The other thing that has not changed is the fact that patients will continue to find access limited by rising out of pocket expenses in the form of rising deductibles, co-insurance and premiums that are expected to continue to increase further. We can continue to look forward to patients using emergency rooms as primary care centers because they can’t afford to see a physician and independent physicians closing their practices or becoming hospital employees further exacerbating the doctor shortage. The ruling does nothing to change the reality that having health insurance in the age of Obamacare does not equal access to quality healthcare.

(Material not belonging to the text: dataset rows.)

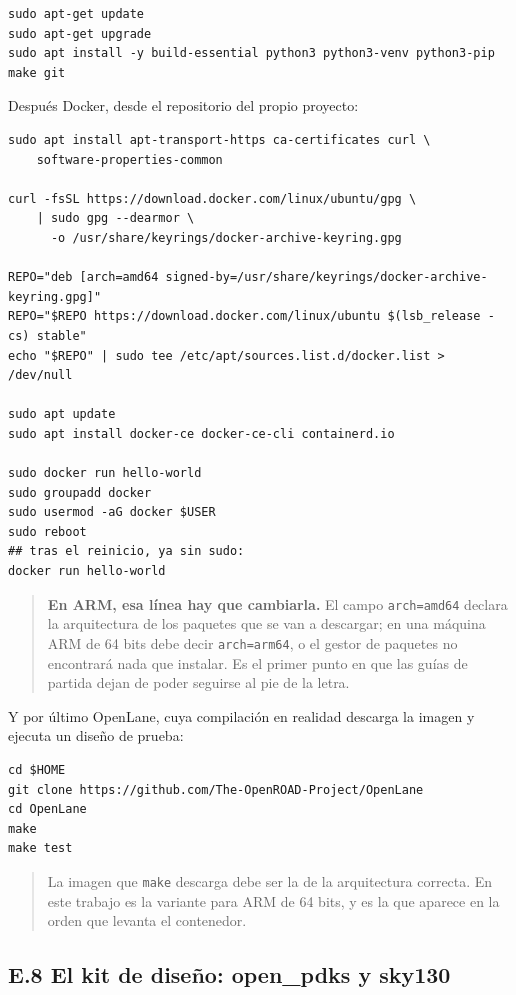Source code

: \begin{verbatim}
sudo apt-get update
sudo apt-get upgrade
sudo apt install -y build-essential python3 python3-venv python3-pip make git
\end{verbatim}

Después Docker, desde el repositorio del propio proyecto:

\begin{verbatim}
sudo apt install apt-transport-https ca-certificates curl \
    software-properties-common

curl -fsSL https://download.docker.com/linux/ubuntu/gpg \
    | sudo gpg --dearmor \
      -o /usr/share/keyrings/docker-archive-keyring.gpg

REPO="deb [arch=amd64 signed-by=/usr/share/keyrings/docker-archive-keyring.gpg]"
REPO="$REPO https://download.docker.com/linux/ubuntu $(lsb_release -cs) stable"
echo "$REPO" | sudo tee /etc/apt/sources.list.d/docker.list > /dev/null

sudo apt update
sudo apt install docker-ce docker-ce-cli containerd.io

sudo docker run hello-world
sudo groupadd docker
sudo usermod -aG docker $USER
sudo reboot
## tras el reinicio, ya sin sudo:
docker run hello-world
\end{verbatim}

\begin{quote}
\textbf{En ARM, esa línea hay que cambiarla.} El campo
\texttt{arch=amd64} declara la arquitectura de los paquetes que se van a
descargar; en una máquina ARM de 64 bits debe decir \texttt{arch=arm64},
o el gestor de paquetes no encontrará nada que instalar. Es el primer
punto en que las guías de partida dejan de poder seguirse al pie de la
letra.
\end{quote}

Y por último OpenLane, cuya compilación en realidad descarga la imagen y
ejecuta un diseño de prueba:

\begin{verbatim}
cd $HOME
git clone https://github.com/The-OpenROAD-Project/OpenLane
cd OpenLane
make
make test
\end{verbatim}

\begin{quote}
La imagen que \texttt{make} descarga debe ser la de la arquitectura
correcta. En este trabajo es la variante para ARM de 64 bits, y es la
que aparece en la orden que levanta el contenedor.
\end{quote}

\subsection{E.8 El kit de diseño: open\_pdks y
sky130}\label{e.8-el-kit-de-diseuxf1o-open_pdks-y-sky130}

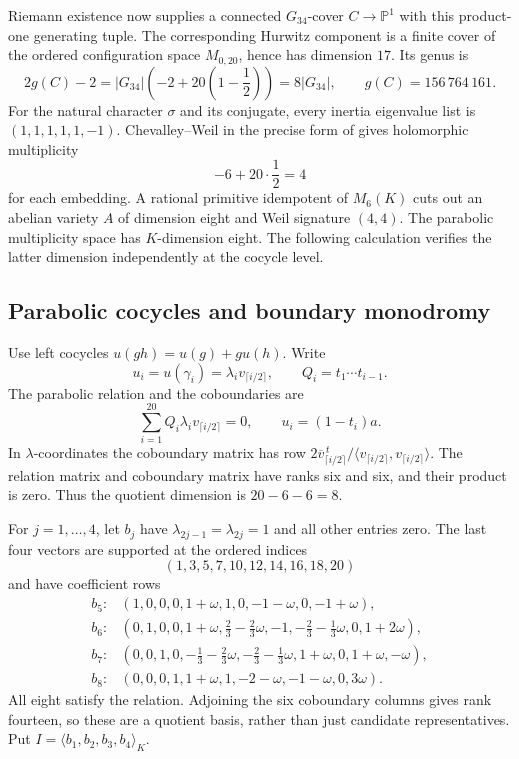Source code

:\documentclass[11pt]{article}
\theoremstyle{definition}
\theoremstyle{remark}
\begin{document}
Riemann existence now supplies a connected \(G_{34}\)-cover
\(C\to\mathbb P^1\) with this product-one generating tuple.  The corresponding
Hurwitz component is a finite cover of the ordered configuration space
\(M_{0,20}\), hence has dimension \(17\).  Its genus is
\[
 2g(C)-2=|G_{34}|\left(-2+20\left(1-\frac12\right)\right)
        =8|G_{34}|,
 \qquad g(C)=156\,764\,161.
\]
For the natural character \(\sigma\) and its conjugate, every inertia
eigenvalue list is \((1,1,1,1,1,-1)\).  Chevalley--Weil in the precise form
of \cite[Theorem~2.10, arXiv version p.~8]{FredianiGhigiPenegini15} gives holomorphic multiplicity
\[
                         -6+20\cdot\frac12=4
\]
for each embedding.  A rational primitive idempotent of \(M_6(K)\) cuts out
an abelian variety \(A\) of dimension eight and Weil signature \((4,4)\).
The parabolic multiplicity space has \(K\)-dimension eight.  The following
calculation verifies the latter dimension independently at the cocycle level.

\subsection{Parabolic cocycles and boundary monodromy}

Use left cocycles \(u(gh)=u(g)+g u(h)\).  Write
\[
 u_i=u(\gamma_i)=\lambda_i v_{\lceil i/2\rceil},\qquad
 Q_i=t_1\cdots t_{i-1}.
\]
The parabolic relation and the coboundaries are
\[
 \sum_{i=1}^{20}Q_i\lambda_i v_{\lceil i/2\rceil}=0,
 \qquad u_i=(1-t_i)a.
\]
In \(\lambda\)-coordinates the coboundary matrix has row
\(2\overline v_{\lceil i/2\rceil}^{\,t}/
\langle v_{\lceil i/2\rceil},v_{\lceil i/2\rceil}\rangle\).
The relation matrix and coboundary matrix have ranks six and six, and their
product is zero.  Thus the quotient dimension is \(20-6-6=8\).

For \(j=1,\ldots,4\), let \(b_j\) have
\(\lambda_{2j-1}=\lambda_{2j}=1\) and all other entries zero.  The last four
vectors are supported at the ordered indices
\[
                       (1,3,5,7,10,12,14,16,18,20)
\]
and have coefficient rows
\[
\begin{aligned}
 b_5:&(1,0,0,0,1+\omega,1,0,-1-\omega,0,-1+\omega),\\
 b_6:&(0,1,0,0,1+\omega,\tfrac23-\tfrac23\omega,-1,
                     -\tfrac23-\tfrac13\omega,0,1+2\omega),\\
 b_7:&(0,0,1,0,-\tfrac13-\tfrac23\omega,-\tfrac23-\tfrac13\omega,
                          1+\omega,0,1+\omega,-\omega),\\
 b_8:&(0,0,0,1,1+\omega,1,-2-\omega,-1-\omega,0,3\omega).
\end{aligned}
\]
All eight satisfy the relation.  Adjoining the six coboundary columns gives
rank fourteen, so these are a quotient basis, rather than just candidate
representatives.  Put \(I=\langle b_1,b_2,b_3,b_4\rangle_K\).
\end{document}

Finally, the winners have been rewarded. When the stock value of health related companies such as corporate hospitals rise on the news of the decision, doctors and patients should take pause. The insurance companies and hospitals have clearly figured out that business as usual can continue. In fact, it will become business as usual on steroids. Insurance companies will be empowered to further limit their physician panels, they will continue to decrease the medications that they will cover, they will continue to decrease what they cover as medically unnecessary and experimental to limit access to physician directed care while they increase their premiums increasing their profits in the bargain. Hospitals will continue to get larger taking over the market and setting prices without pressure from honest competition from independent physicians, ambulatory surgery centers, labs and radiology centers that would encourage cost control.